Ночной застыл с распахнутыми чёрными глазами, смотрящими в бесконечный подъём истресканных стен, откуда уже исчезал, втягиваясь обратно, тяжёлый красный туман. Алая... почуяла безумца и отступила? Зрачков всё ещё не было видно, но у внешних уголков глаз уже проступал белок с тонкими красными ниточками лопнувших сосудов.
— Навь? Как ты? — ткань его рубашки под пальцами оказалась тёплой и мокрой, а кожа прощупалась как холодное тело змеи. Что-то тёмное мелькнуло перед глазами — сильный толчок в грудь выбил на мгновение воздух из лёгких.
Когда я смог наконец вздохнуть, под лопатками вновь был жёсткий камень. Кожу на груди щипало и холодило — ткань от взмаха его руки порвалась. Четыре царапины проходили наискось, неглубоких, но всё же с застывшими по краям, готовыми скатиться под рубашку капельками крови. Огонёк, слетев с руки, медленно кружился чуть выше меня, колеблясь и временами затухая. В рваных сполохах света по стенам метались тени. Словно загустевая, они наполняли пространство вязкой темнотой.
— Габриэль?.. — хриплый и дрожащий голос Даниила прозвучал тихо и испуганно.
— Что с тобой? — вопросом на вопрос ответил я, поднимаясь и отряхиваясь. Глаза у него стали почти нормальными. Впечатляет — я отнюдь не слаб в бою — но такая скорость застигла врасплох.
— Я... Я не сильно тебя задел?.. — его колотила крупная дрожь. Закрыв лицо ладонями Даниил опустил голову. Волосы, оставленные неощутимым для меня безумным ветром, влажными прядями облепили вздрагивающие плечи и мокрую одежду.
— Ерунда... Это само ушло, или ты его отпугнул? — прижав ладонь к царапинам, я стёр рубиновые капельки. — Думаешь, это — она?..
Ночной неопределённо мотнул головой. Да что же с ним такое?!
— Навь, ты как?
Ответом снова было только неровное дыханье, почти срывающееся во всхлип. Он сжался, ещё сильнее наклонив голову. Небо, ну и дали ветры попутчика... а ещё надеялся, что как раз в подобном случае он хоть немного поможет. Вздохнув, я для успокоения его и себя начал говорить вслух.

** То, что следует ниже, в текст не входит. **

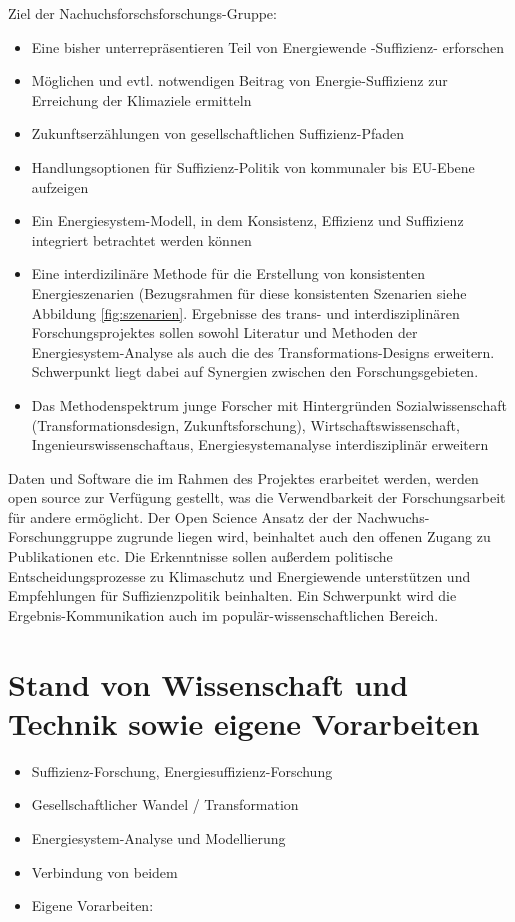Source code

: \documentclass[a4paper,11pt,twoside]{scrartcl}
\begin{document}
Ziel der Nachuchsforschsforschungs-Gruppe:
\begin{itemize}
 \item Eine bisher unterrepräsentieren Teil von Energiewende -Suffizienz- erforschen
 \item Möglichen und evtl. notwendigen Beitrag von Energie-Suffizienz zur Erreichung der Klimaziele ermitteln
 \item Zukunftserzählungen von gesellschaftlichen Suffizienz-Pfaden
 \item Handlungsoptionen für Suffizienz-Politik von kommunaler bis EU-Ebene aufzeigen
 \item Ein Energiesystem-Modell, in dem Konsistenz, Effizienz und Suffizienz integriert betrachtet werden können
 \item Eine interdizilinäre Methode für die Erstellung von konsistenten Energieszenarien (Bezugsrahmen für diese konsistenten Szenarien siehe Abbildung \ref{fig:szenarien}. Ergebnisse des trans- und interdisziplinären Forschungsprojektes sollen sowohl Literatur und Methoden der Energiesystem-Analyse als auch die des Transformations-Designs erweitern. Schwerpunkt liegt dabei auf Synergien zwischen den Forschungsgebieten.
 \item Das Methodenspektrum junge Forscher mit Hintergründen Sozialwissenschaft (Transformationsdesign, Zukunftsforschung), Wirtschaftswissenschaft, Ingenieurswissenschaftaus, Energiesystemanalyse interdisziplinär erweitern
\end{itemize}

Daten und Software die im Rahmen des Projektes erarbeitet werden, werden open source zur Verfügung gestellt, was die Verwendbarkeit der Forschungsarbeit für andere ermöglicht. Der Open Science Ansatz der der Nachwuchs-Forschunggruppe zugrunde liegen wird, beinhaltet auch den offenen Zugang zu Publikationen etc. Die Erkenntnisse sollen außerdem politische Entscheidungsprozesse zu Klimaschutz und Energiewende unterstützen und Empfehlungen für Suffizienzpolitik beinhalten. Ein Schwerpunkt wird die Ergebnis-Kommunikation auch im populär-wissenschaftlichen Bereich.

\section{Stand von Wissenschaft und Technik sowie eigene Vorarbeiten}
\begin{itemize}
    \item Suffizienz-Forschung, Energiesuffizienz-Forschung
    \item Gesellschaftlicher Wandel / Transformation 
    \item Energiesystem-Analyse und Modellierung
    \item Verbindung von beidem
    \item Eigene Vorarbeiten: 
\end{itemize}
\end{document}
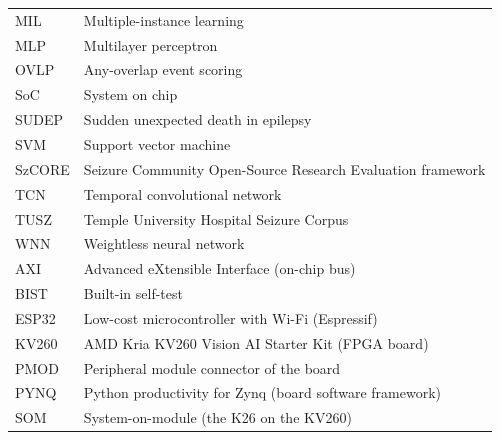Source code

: \begin{longtable}{@{}p{30mm}p{120mm}@{}}
MIL & Multiple-instance learning\\
MLP & Multilayer perceptron\\
OVLP & Any-overlap event scoring\\
SoC & System on chip\\
SUDEP & Sudden unexpected death in epilepsy\\
SVM & Support vector machine\\
SzCORE & Seizure Community Open-Source Research Evaluation framework\\
TCN & Temporal convolutional network\\
TUSZ & Temple University Hospital Seizure Corpus\\
WNN & Weightless neural network\\
AXI & Advanced eXtensible Interface (on-chip bus)\\
BIST & Built-in self-test\\
ESP32 & Low-cost microcontroller with Wi-Fi (Espressif)\\
KV260 & AMD Kria KV260 Vision AI Starter Kit (FPGA board)\\
PMOD & Peripheral module connector of the board\\
PYNQ & Python productivity for Zynq (board software framework)\\
SOM & System-on-module (the K26 on the KV260)\\
\end{longtable}
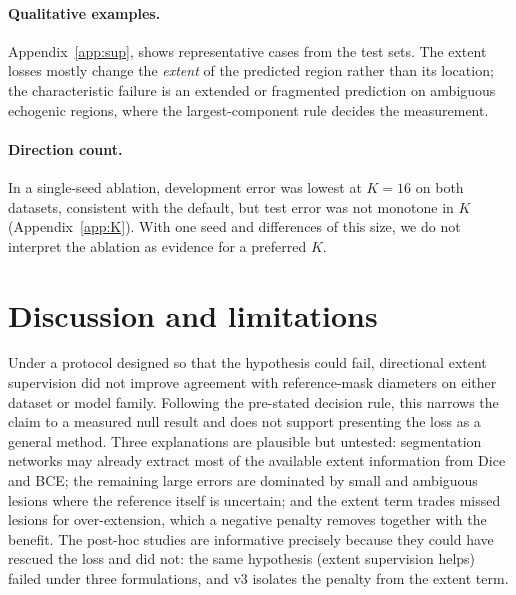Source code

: \documentclass{midl}
\begin{document}
\paragraph{Qualitative examples.}
Appendix~\ref{app:sup},  shows representative cases from the test sets. The extent losses mostly change the \emph{extent} of the predicted region rather than its location; the characteristic failure is an extended or fragmented prediction on ambiguous echogenic regions, where the largest-component rule decides the measurement.

\paragraph{Direction count.}
In a single-seed ablation, development error was lowest at $K=16$ on both datasets, consistent with the default, but test error was not monotone in $K$ (Appendix~\ref{app:K}). With one seed and differences of this size, we do not interpret the ablation as evidence for a preferred $K$.

\section{Discussion and limitations}

Under a protocol designed so that the hypothesis could fail, directional extent supervision did not improve agreement with reference-mask diameters on either dataset or model family. Following the pre-stated decision rule, this narrows the claim to a measured null result and does not support presenting the loss as a general method. Three explanations are plausible but untested: segmentation networks may already extract most of the available extent information from Dice and BCE; the remaining large errors are dominated by small and ambiguous lesions where the reference itself is uncertain; and the extent term trades missed lesions for over-extension, which a negative penalty removes together with the benefit. The post-hoc studies are informative precisely because they could have rescued the loss and did not: the same hypothesis (extent supervision helps) failed under three formulations, and v3 isolates the penalty from the extent term.
\end{document}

— Ладно... Будем надеяться, пока никто нас здесь не потревожит. Если это ловушка — должен найтись выход. Как вы в прошлый раз выбрались из неё? — я задумчиво глядел наверх. Огонёк уже исчез в темноте высоких сводов. Нет такой верёвки, что не оборвалась бы здесь под собственным весом, а на когтях и кинжалах высоко не поднимешься. Я прошёлся по кругу. — Ладно, можешь не отвечать, как-то вы всё же выкарабкивались...
Происходящее напоминало театр абсурда. Я, из Ветви создателей подобных ловушек, не мог её покинуть!
— Не помню... — осевшим хриплым голосом соизволил ответить так и сидящий у стены, ночной. Из-за мокрой завесы спутанных волос раздался тонкий, сорвавшийся в судорожный вздох, смешок. Кажется, у него сейчас начнётся истерика — и вот тогда я точно пожалею, что взял с собой в башню Безумия того, кто уже отведал этой отравы.
— Знаешь, Габриэль, — судя по задыхающеся-рваным звукам, Даниил начал с надрывом хихикать, — когда Змей вытаскивал меня из могилы... вряд ли он думал что его труды пойдут прахом, таким вот образом... Настолько по дурному!..
— Тише.. тише... Сейчас что-нибудь придумаем... — я осторожно приблизился к нему и присел рядом.
— Габриэль!? — Навь глянул на меня чёрными провалами глаз в белой маске лица. — Ты что, решил что я свихнулся?! — он хохотнул во весь голос и эхо полетело вверх, перепрыгивая полоумным паяцем с одного полукружья стены на другое. — И что... — резко оборвав фразу, он запрокинул голову, провожая звук взглядом.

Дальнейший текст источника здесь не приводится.